Task instructions:
Transcribe, without any change, the line that includes "## 1.1 安装环境" and all the lines that come after it in the material below.

Available data:

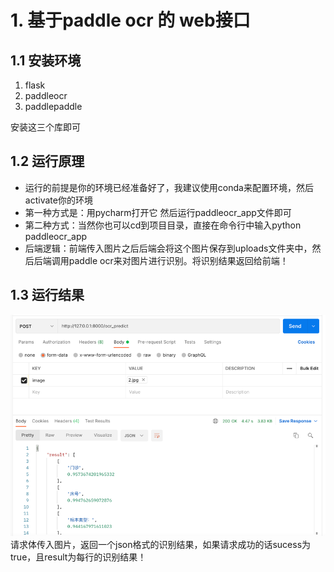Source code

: # 1. 基于paddle ocr 的 web接口
## 1.1 安装环境
1. flask
2. paddleocr
3. paddlepaddle

安装这三个库即可

## 1.2 运行原理
+ 运行的前提是你的环境已经准备好了，我建议使用conda来配置环境，然后activate你的环境 
+ 第一种方式是：用pycharm打开它 然后运行paddleocr_app文件即可 
+ 第二种方式：当然你也可以cd到项目目录，直接在命令行中输入python paddleocr_app
+ 后端逻辑：前端传入图片之后后端会将这个图片保存到uploads文件夹中，然后后端调用paddle ocr来对图片进行识别。将识别结果返回给前端！


## 1.3 运行结果
![img.png](img.png)
请求体传入图片，返回一个json格式的识别结果，如果请求成功的话sucess为true，且result为每行的识别结果！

Solution for this problem:
## 1.1 安装环境
1. flask
2. paddleocr
3. paddlepaddle

安装这三个库即可

## 1.2 运行原理
+ 运行的前提是你的环境已经准备好了，我建议使用conda来配置环境，然后activate你的环境 
+ 第一种方式是：用pycharm打开它 然后运行paddleocr_app文件即可 
+ 第二种方式：当然你也可以cd到项目目录，直接在命令行中输入python paddleocr_app
+ 后端逻辑：前端传入图片之后后端会将这个图片保存到uploads文件夹中，然后后端调用paddle ocr来对图片进行识别。将识别结果返回给前端！


## 1.3 运行结果
![img.png](img.png)
请求体传入图片，返回一个json格式的识别结果，如果请求成功的话sucess为true，且result为每行的识别结果！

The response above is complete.